:: Task instructions ::
Note the line where "- 로지스틱 회귀의 매개변수 추정" appears in the data below; write it out exactly, along with every line that comes after it to the end.

Rendered images with source text:
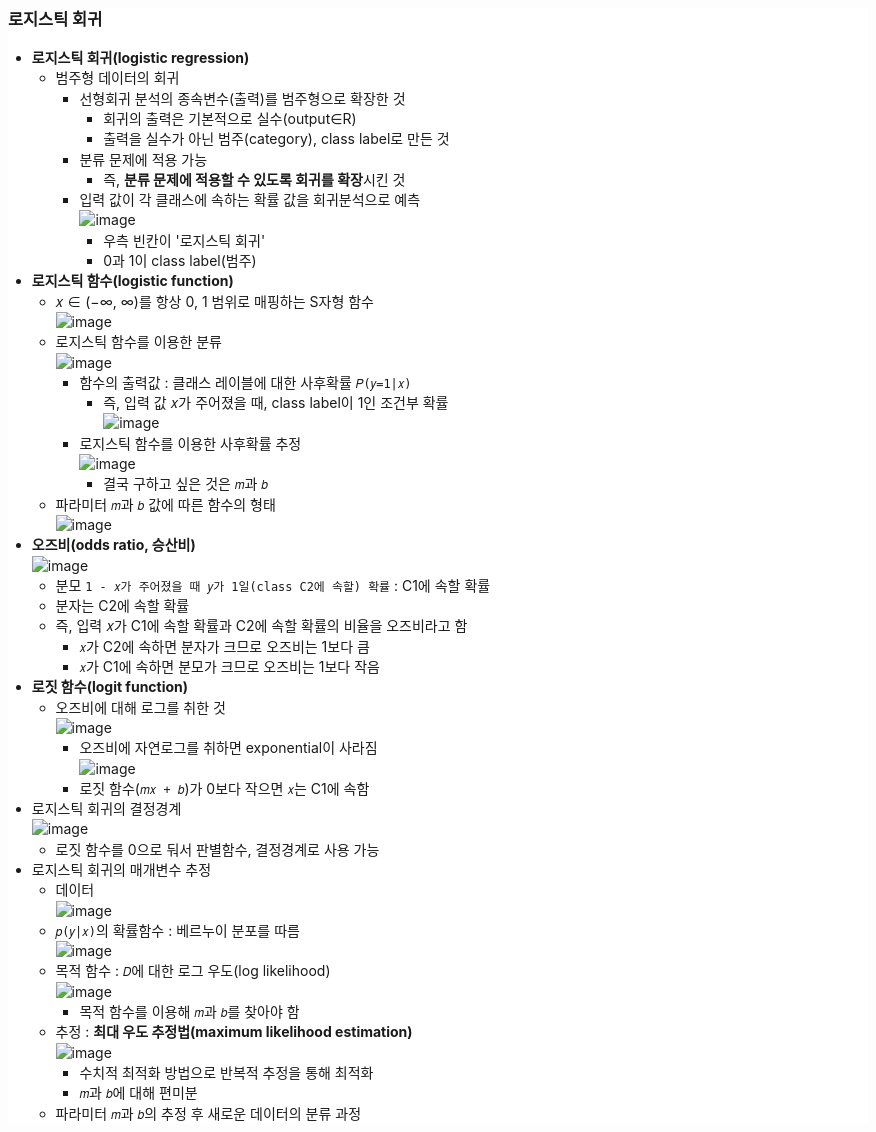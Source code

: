### 로지스틱 회귀
- **로지스틱 회귀(logistic regression)**
  - 범주형 데이터의 회귀
    - 선형회귀 분석의 종속변수(출력)를 범주형으로 확장한 것
      - 회귀의 출력은 기본적으로 실수(output∈R)
      - 출력을 실수가 아닌 범주(category), class label로 만든 것
    - 분류 문제에 적용 가능
      - 즉, **분류 문제에 적용할 수 있도록 회귀를 확장**시킨 것
    - 입력 값이 각 클래스에 속하는 확률 값을 회귀분석으로 예측  
      ![image](https://user-images.githubusercontent.com/61646760/188306446-e0afd23e-eb22-4b96-9366-3343ef828eca.png)
      - 우측 빈칸이 '로지스틱 회귀'
      - 0과 1이 class label(범주)
- **로지스틱 함수(logistic function)**
  - 𝑥 ∈ (−∞, ∞)를 항상 0, 1 범위로 매핑하는 S자형 함수  
    ![image](https://user-images.githubusercontent.com/61646760/188306531-82cfb737-1be0-4714-a1be-ba82e092d6fa.png)
  - 로지스틱 함수를 이용한 분류  
    ![image](https://user-images.githubusercontent.com/61646760/188306778-9fab2f31-989b-446a-8744-60f2bfa7836a.png)
    - 함수의 출력값 : 클래스 레이블에 대한 사후확률 `𝑃(𝑦=1|𝑥)`
      - 즉, 입력 값 𝑥가 주어졌을 때, class label이 1인 조건부 확률  
      ![image](https://user-images.githubusercontent.com/61646760/188306638-bb9c25e2-562d-46d8-a8c2-ddd7aa0ec890.png)
    - 로지스틱 함수를 이용한 사후확률 추정  
      ![image](https://user-images.githubusercontent.com/61646760/188306666-fbeb46e4-252e-4802-9770-6407dd287e81.png)
      - 결국 구하고 싶은 것은 `𝑚`과 `𝑏`
  - 파라미터 `𝑚`과 `𝑏` 값에 따른 함수의 형태  
    ![image](https://user-images.githubusercontent.com/61646760/188306884-5b5d757a-0cef-4f32-970e-e3e2f6a9f9fa.png)
- **오즈비(odds ratio, 승산비)**  
  ![image](https://user-images.githubusercontent.com/61646760/188306978-47f5b15a-30ef-4bd9-9bf6-434906f55cb3.png)
  - 분모 `1 - 𝑥가 주어졌을 때 𝑦가 1일(class C2에 속할) 확률` : C1에 속할 확률
  - 분자는 C2에 속할 확률
  - 즉, 입력 𝑥가 C1에 속할 확률과 C2에 속할 확률의 비율을 오즈비라고 함
    - `𝑥`가 C2에 속하면 분자가 크므로 오즈비는 1보다 큼
    - `𝑥`가 C1에 속하면 분모가 크므로 오즈비는 1보다 작음
- **로짓 함수(logit function)**
  - 오즈비에 대해 로그를 취한 것  
    ![image](https://user-images.githubusercontent.com/61646760/188306991-c3621b10-32ac-4d46-9bd6-1b1f35ed5d14.png)
    - 오즈비에 자연로그를 취하면 exponential이 사라짐  
      ![image](https://user-images.githubusercontent.com/61646760/188307206-4e2f7cda-998a-49ed-81dd-806cd0a3b1e9.png)
    - 로짓 함수(`𝑚𝑥 + 𝑏`)가 0보다 작으면 `𝑥`는 C1에 속함
- 로지스틱 회귀의 결정경계  
  ![image](https://user-images.githubusercontent.com/61646760/188307005-73bff439-0012-44ce-a2af-feccec3d5c23.png)
  - 로짓 함수를 0으로 둬서 판별함수, 결정경계로 사용 가능
- 로지스틱 회귀의 매개변수 추정
  - 데이터  
    ![image](https://user-images.githubusercontent.com/61646760/188307380-5f3e0a72-a348-4734-aae2-75171c99c41e.png)
  - `𝑝(𝑦|𝑥)`의 확률함수 : 베르누이 분포를 따름  
    ![image](https://user-images.githubusercontent.com/61646760/188307394-843ebda4-47ec-4eec-8fb0-3ef173e6342a.png)
  - 목적 함수 : `𝐷`에 대한 로그 우도(log likelihood)  
    ![image](https://user-images.githubusercontent.com/61646760/188307443-920fb150-bb79-43fb-9812-dd23a1dad03c.png)
    - 목적 함수를 이용해 `𝑚`과 `𝑏`를 찾아야 함
  - 추정 : **최대 우도 추정법(maximum likelihood estimation)**  
    ![image](https://user-images.githubusercontent.com/61646760/188307491-d42ddaeb-e3e7-493d-b244-eecc01368fd0.png)
    - 수치적 최적화 방법으로 반복적 추정을 통해 최적화
    - `𝑚`과 `𝑏`에 대해 편미분
  - 파라미터 `𝑚`과 `𝑏`의 추정 후 새로운 데이터의 분류 과정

:: Response area ::
- 로지스틱 회귀의 매개변수 추정
  - 데이터  
    ![image](https://user-images.githubusercontent.com/61646760/188307380-5f3e0a72-a348-4734-aae2-75171c99c41e.png)
  - `𝑝(𝑦|𝑥)`의 확률함수 : 베르누이 분포를 따름  
    ![image](https://user-images.githubusercontent.com/61646760/188307394-843ebda4-47ec-4eec-8fb0-3ef173e6342a.png)
  - 목적 함수 : `𝐷`에 대한 로그 우도(log likelihood)  
    ![image](https://user-images.githubusercontent.com/61646760/188307443-920fb150-bb79-43fb-9812-dd23a1dad03c.png)
    - 목적 함수를 이용해 `𝑚`과 `𝑏`를 찾아야 함
  - 추정 : **최대 우도 추정법(maximum likelihood estimation)**  
    ![image](https://user-images.githubusercontent.com/61646760/188307491-d42ddaeb-e3e7-493d-b244-eecc01368fd0.png)
    - 수치적 최적화 방법으로 반복적 추정을 통해 최적화
    - `𝑚`과 `𝑏`에 대해 편미분
  - 파라미터 `𝑚`과 `𝑏`의 추정 후 새로운 데이터의 분류 과정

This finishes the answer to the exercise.